#### Task prompt
The answer must be an exact copy of the records, with every picture removed.

#### Records from a collection
-=-=-=-=-

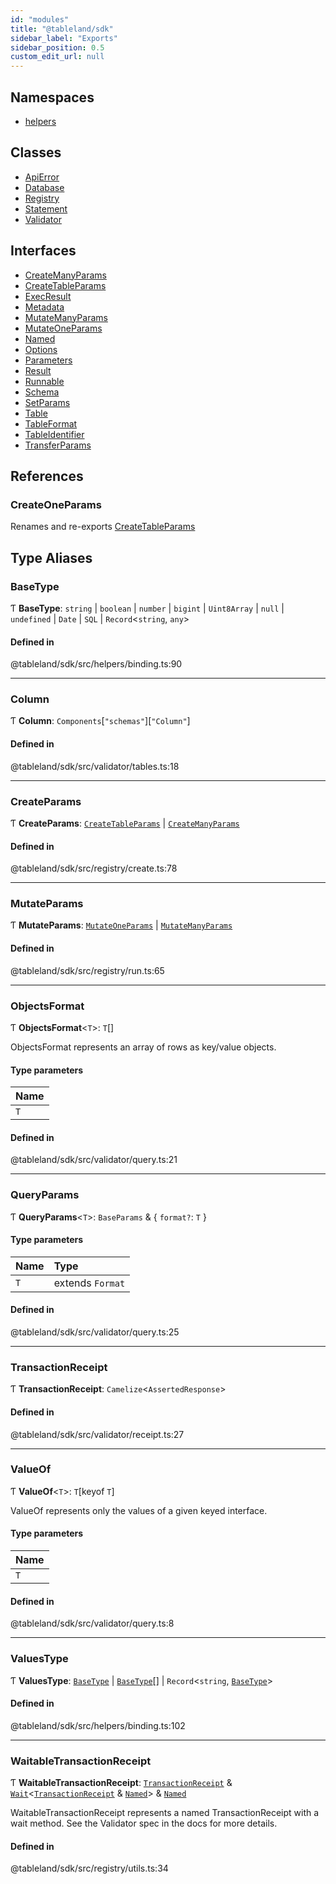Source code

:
 ```yaml
---
id: "modules"
title: "@tableland/sdk"
sidebar_label: "Exports"
sidebar_position: 0.5
custom_edit_url: null
---
```


## Namespaces

- [helpers](namespaces/helpers.md)

## Classes

- [ApiError](classes/ApiError.md)
- [Database](classes/Database.md)
- [Registry](classes/Registry.md)
- [Statement](classes/Statement.md)
- [Validator](classes/Validator.md)

## Interfaces

- [CreateManyParams](interfaces/CreateManyParams.md)
- [CreateTableParams](interfaces/CreateTableParams.md)
- [ExecResult](interfaces/ExecResult.md)
- [Metadata](interfaces/Metadata.md)
- [MutateManyParams](interfaces/MutateManyParams.md)
- [MutateOneParams](interfaces/MutateOneParams.md)
- [Named](interfaces/Named.md)
- [Options](interfaces/Options.md)
- [Parameters](interfaces/Parameters.md)
- [Result](interfaces/Result.md)
- [Runnable](interfaces/Runnable.md)
- [Schema](interfaces/Schema.md)
- [SetParams](interfaces/SetParams.md)
- [Table](interfaces/Table.md)
- [TableFormat](interfaces/TableFormat.md)
- [TableIdentifier](interfaces/TableIdentifier.md)
- [TransferParams](interfaces/TransferParams.md)

## References

### CreateOneParams

Renames and re-exports [CreateTableParams](interfaces/CreateTableParams.md)

## Type Aliases

### BaseType

Ƭ **BaseType**: `string` \| `boolean` \| `number` \| `bigint` \| `Uint8Array` \| ``null`` \| `undefined` \| `Date` \| `SQL` \| `Record`<`string`, `any`\>

#### Defined in

@tableland/sdk/src/helpers/binding.ts:90

___

### Column

Ƭ **Column**: `Components`[``"schemas"``][``"Column"``]

#### Defined in

@tableland/sdk/src/validator/tables.ts:18

___

### CreateParams

Ƭ **CreateParams**: [`CreateTableParams`](interfaces/CreateTableParams.md) \| [`CreateManyParams`](interfaces/CreateManyParams.md)

#### Defined in

@tableland/sdk/src/registry/create.ts:78

___

### MutateParams

Ƭ **MutateParams**: [`MutateOneParams`](interfaces/MutateOneParams.md) \| [`MutateManyParams`](interfaces/MutateManyParams.md)

#### Defined in

@tableland/sdk/src/registry/run.ts:65

___

### ObjectsFormat

Ƭ **ObjectsFormat**<`T`\>: `T`[]

ObjectsFormat represents an array of rows as key/value objects.

#### Type parameters

| Name |
| :------ |
| `T` |

#### Defined in

@tableland/sdk/src/validator/query.ts:21

___

### QueryParams

Ƭ **QueryParams**<`T`\>: `BaseParams` & { `format?`: `T`  }

#### Type parameters

| Name | Type |
| :------ | :------ |
| `T` | extends `Format` |

#### Defined in

@tableland/sdk/src/validator/query.ts:25

___

### TransactionReceipt

Ƭ **TransactionReceipt**: `Camelize`<`AssertedResponse`\>

#### Defined in

@tableland/sdk/src/validator/receipt.ts:27

___

### ValueOf

Ƭ **ValueOf**<`T`\>: `T`[keyof `T`]

ValueOf represents only the values of a given keyed interface.

#### Type parameters

| Name |
| :------ |
| `T` |

#### Defined in

@tableland/sdk/src/validator/query.ts:8

___

### ValuesType

Ƭ **ValuesType**: [`BaseType`](modules.md#basetype) \| [`BaseType`](modules.md#basetype)[] \| `Record`<`string`, [`BaseType`](modules.md#basetype)\>

#### Defined in

@tableland/sdk/src/helpers/binding.ts:102

___

### WaitableTransactionReceipt

Ƭ **WaitableTransactionReceipt**: [`TransactionReceipt`](modules.md#transactionreceipt) & [`Wait`](interfaces/helpers.Wait.md)<[`TransactionReceipt`](modules.md#transactionreceipt) & [`Named`](interfaces/Named.md)\> & [`Named`](interfaces/Named.md)

WaitableTransactionReceipt represents a named TransactionReceipt with a wait method.
See the Validator spec in the docs for more details.

#### Defined in

@tableland/sdk/src/registry/utils.ts:34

-=-=-=-=-

#### Exercise response
Source code

:
 ```yaml
---
id: "modules"
title: "@tableland/sdk"
sidebar_label: "Exports"
sidebar_position: 0.5
custom_edit_url: null
---
```


## Namespaces

- [helpers](namespaces/helpers.md)

## Classes

- [ApiError](classes/ApiError.md)
- [Database](classes/Database.md)
- [Registry](classes/Registry.md)
- [Statement](classes/Statement.md)
- [Validator](classes/Validator.md)

## Interfaces

- [CreateManyParams](interfaces/CreateManyParams.md)
- [CreateTableParams](interfaces/CreateTableParams.md)
- [ExecResult](interfaces/ExecResult.md)
- [Metadata](interfaces/Metadata.md)
- [MutateManyParams](interfaces/MutateManyParams.md)
- [MutateOneParams](interfaces/MutateOneParams.md)
- [Named](interfaces/Named.md)
- [Options](interfaces/Options.md)
- [Parameters](interfaces/Parameters.md)
- [Result](interfaces/Result.md)
- [Runnable](interfaces/Runnable.md)
- [Schema](interfaces/Schema.md)
- [SetParams](interfaces/SetParams.md)
- [Table](interfaces/Table.md)
- [TableFormat](interfaces/TableFormat.md)
- [TableIdentifier](interfaces/TableIdentifier.md)
- [TransferParams](interfaces/TransferParams.md)

## References

### CreateOneParams

Renames and re-exports [CreateTableParams](interfaces/CreateTableParams.md)

## Type Aliases

### BaseType

Ƭ **BaseType**: `string` \| `boolean` \| `number` \| `bigint` \| `Uint8Array` \| ``null`` \| `undefined` \| `Date` \| `SQL` \| `Record`<`string`, `any`\>

#### Defined in

@tableland/sdk/src/helpers/binding.ts:90

___

### Column

Ƭ **Column**: `Components`[``"schemas"``][``"Column"``]

#### Defined in

@tableland/sdk/src/validator/tables.ts:18

___

### CreateParams

Ƭ **CreateParams**: [`CreateTableParams`](interfaces/CreateTableParams.md) \| [`CreateManyParams`](interfaces/CreateManyParams.md)

#### Defined in

@tableland/sdk/src/registry/create.ts:78

___

### MutateParams

Ƭ **MutateParams**: [`MutateOneParams`](interfaces/MutateOneParams.md) \| [`MutateManyParams`](interfaces/MutateManyParams.md)

#### Defined in

@tableland/sdk/src/registry/run.ts:65

___

### ObjectsFormat

Ƭ **ObjectsFormat**<`T`\>: `T`[]

ObjectsFormat represents an array of rows as key/value objects.

#### Type parameters

| Name |
| :------ |
| `T` |

#### Defined in

@tableland/sdk/src/validator/query.ts:21

___

### QueryParams

Ƭ **QueryParams**<`T`\>: `BaseParams` & { `format?`: `T`  }

#### Type parameters

| Name | Type |
| :------ | :------ |
| `T` | extends `Format` |

#### Defined in

@tableland/sdk/src/validator/query.ts:25

___

### TransactionReceipt

Ƭ **TransactionReceipt**: `Camelize`<`AssertedResponse`\>

#### Defined in

@tableland/sdk/src/validator/receipt.ts:27

___

### ValueOf

Ƭ **ValueOf**<`T`\>: `T`[keyof `T`]

ValueOf represents only the values of a given keyed interface.

#### Type parameters

| Name |
| :------ |
| `T` |

#### Defined in

@tableland/sdk/src/validator/query.ts:8

___

### ValuesType

Ƭ **ValuesType**: [`BaseType`](modules.md#basetype) \| [`BaseType`](modules.md#basetype)[] \| `Record`<`string`, [`BaseType`](modules.md#basetype)\>

#### Defined in

@tableland/sdk/src/helpers/binding.ts:102

___

### WaitableTransactionReceipt

Ƭ **WaitableTransactionReceipt**: [`TransactionReceipt`](modules.md#transactionreceipt) & [`Wait`](interfaces/helpers.Wait.md)<[`TransactionReceipt`](modules.md#transactionreceipt) & [`Named`](interfaces/Named.md)\> & [`Named`](interfaces/Named.md)

WaitableTransactionReceipt represents a named TransactionReceipt with a wait method.
See the Validator spec in the docs for more details.

#### Defined in

@tableland/sdk/src/registry/utils.ts:34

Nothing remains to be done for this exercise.